1. – Pois, assim como é o mal a causa da tristeza e das lágrimas, assim, é o bem a causa da alegria. Ora, pela ciência, manifestam-se mais principalmente os bens, que os males, que pelos bens se conhecem; pois, o reto é juiz de si mesmo e também do incorreto, como diz Aristóteles. Logo, a referida bem-aventurança não corresponde convenientemente ao dom da ciência.
2. Demais. – A consideração da verdade é um ato de ciência. Ora, nessa consideração não há tristeza, mas antes, alegria, conforme a Escritura a sua conversação não em nada de desagradável, nem a sua companhia nada de fastidioso, mas o que nela se acha é a satisfação e prazer. Logo, a referida bem-aventurança não corresponde convenientemente ao dom da ciência.

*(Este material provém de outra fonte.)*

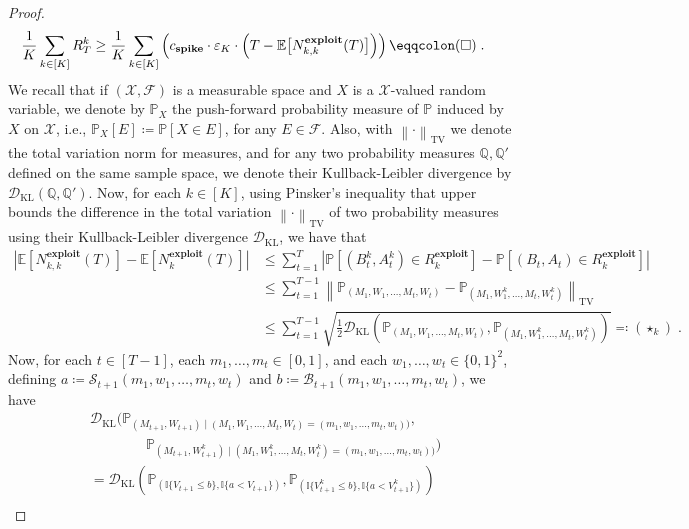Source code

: \documentclass[final,12pt]{colt2025}
\newcommand{\cB}{\mathcal{B}}
\newcommand{\cD}{\mathcal{D}}
\newcommand{\cF}{\mathcal{F}}
\newcommand{\cS}{\mathcal{S}}
\newcommand{\cX}{\mathcal{X}}
\newcommand{\E}{\mathbb{E}}
\newcommand{\Pb}{\mathbb{P}}
\newcommand{\e}{\varepsilon}
\newcommand{\lrb}[1]{\left(#1\right)}
\newcommand{\Brb}[1]{\Bigl(#1\Bigr)}
\newcommand{\bsb}[1]{\bigl[#1\bigr]}
\newcommand{\one}[1]{\mathbb{I}\{#1\}}
\newcommand{\labs}[1]{\left\lvert#1\right\rvert}
\newcommand{\lno}[1]{\left\lVert#1\right\rVert}
\newcommand{\nP}{M}
\newcommand{\np}{m}
\newcommand{\nZ}{V}
\newcommand{\nB}{B}
\newcommand{\ncB}{\cB}
\newcommand{\nb}{b}
\newcommand{\nS}{A}
\newcommand{\ncS}{\cS}
\newcommand{\ns}{a}
\newcommand{\nW}{W}
\newcommand{\nw}{w}
\begin{document}
{\begin{proof}
\begin{align*}
    \frac{1}{K} \sum_{k \in [K]} R^k_T
&\ge
    \frac{1}{K} \sum_{k \in [K]} \lrb{ c_{\textbf{spike}} \cdot \e_K \cdot \Brb{ T - \E \bsb{ N^{\textbf{exploit}}_{k,k}(T) } } }
\eqqcolon
    (\square)\;.
\end{align*}
We recall that if $(\cX,\cF)$ is a measurable space and $X$ is a $\cX$-valued random variable, we denote by $\Pb_X$ the push-forward probability measure of $\Pb$ induced by $X$ on $\cX$, i.e., $\Pb_X [E] \coloneqq \Pb [X \in E] $, for any $E \in \cF$.
Also, with $\lno{\cdot}_{\text{TV}}$ we denote the total variation norm for measures, and for any two probability measures $\mathbb{Q},\mathbb{Q}'$ defined on the same sample space, we denote their Kullback-Leibler divergence by $\cD_{\text{KL}}(\mathbb{Q}, \mathbb{Q}')$. 
Now, for each $k \in [K]$, using Pinsker's inequality \cite[Lemma 2.5]{Tsybakov2008} that upper bounds the difference in the total variation $\lno{\cdot}_{\text{TV}}$ of two probability measures using their Kullback-Leibler divergence $\cD_{\text{KL}}$, we have that 
\begin{align*}
    \labs{\E[N^{\textbf{exploit}}_{k,k}(T)] - \E[N_k^{\textbf{exploit}}(T)]}
&\le
    \sum_{t=1}^T\labs{\Pb[(\nB_t^k,\nS_t^k) \in R^{\textbf{exploit}}_k] - \Pb[(\nB_t,\nS_t) \in R^{\textbf{exploit}}_k]}
\\
&\le
    \sum_{t=1}^{T-1} \lno{ \Pb_{(\nP_1,\nW_1,\dots,\nP_t,\nW_t)} - \Pb_{(\nP_1,\nW_1^k,\dots,\nP_t,\nW_t^k)} }_{\text{TV}}
\\
&\le
    \sum_{t=1}^{T-1} \sqrt{\frac{1}{2} \cD_{\text{KL}}\lrb{\Pb_{(\nP_1,\nW_1,\dots,\nP_t,\nW_t)},\Pb_{(\nP_1,\nW_1^k,\dots,\nP_t,\nW_t^k)}}}
\eqqcolon
    (\star_k)\;.
\end{align*}
Now, for each $t \in [T-1]$, each $\np_1,\dots,\np_t \in [0,1]$, and each $\nw_1,\dots,\nw_t \in \{0,1\}^{2}$, defining $\ns \coloneqq \ncS_{t+1}(\np_1,\nw_1,\dots,\np_t,\nw_t)$ and $\nb \coloneqq \ncB_{t+1}(\np_1,\nw_1,\dots,\np_t,\nw_t)$, we have
\begin{align*}
&
    \cD_{\text{KL}}
    \big(
        \Pb_{(\nP_{t+1},W_{t+1}) \mid (\nP_1,\nW_1,\dots,\nP_{t},W_{t}) = (\np_1,\nw_1,\dots,\np_{t},w_{t}))},
\\ & \qquad\qquad
        \Pb_{(\nP_{t+1},W_{t+1}^k) \mid (\nP_1,\nW_1^k,\dots,\nP_{t},W_{t}^k) = (\np_1,\nw_1,\dots,\np_{t},w_{t}))}
    \big)
\\ &=
    \cD_{\text{KL}}
    \lrb{
        \Pb_{(\one{\nZ_{t+1}\le b}, \one{\ns < \nZ_{t+1}}) },
        \Pb_{(\one{\nZ_{t+1}^k \le b}, \one{\ns < \nZ_{t+1}^k})}
    }
\\ & \qquad

\end{align*}
\end{proof}}
\end{document}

3. Demais. – O dom da ciência consiste antes na especulação que na operação. Ora, enquanto consistente na especulação, não lhe correspondem as lágrimas, porque o intelecto especulativo nada diz sobre o que se deve imitar e fugir, como afirma Aristóteles, nem implica nada de alegre e de triste. Logo, não se pode dizer, que a referida bem-aventurança corresponda ao dom da ciência.
Mas, em contrário, Agostinho: A ciência convém aos que choram, que souberam os males a que estão adstritos e os pediram como bem.
SOLUÇÃO. – À ciência propriamente pertence o reto juízo sobre as criaturas. Ora, há criaturas pelas quais o homem se desvia, ocasionalmente, de Deus, conforme aquilo da Escritura: As criaturas se fizeram um objeto de abominação e um laço para os pés dos insensatos, isto é, dos que não as julgam retamente, pensando existir nelas o bem perfeito; e por isso, nelas constituindo o seu fim, pecam e perdem o verdadeiro bem. Ora, este dano o homem o conhece julgando retamente das criaturas, o que faz pelo dom da ciência. Por isso, a bem-aventurança das lágrimas é considerada como correspondente ao dom da ciência.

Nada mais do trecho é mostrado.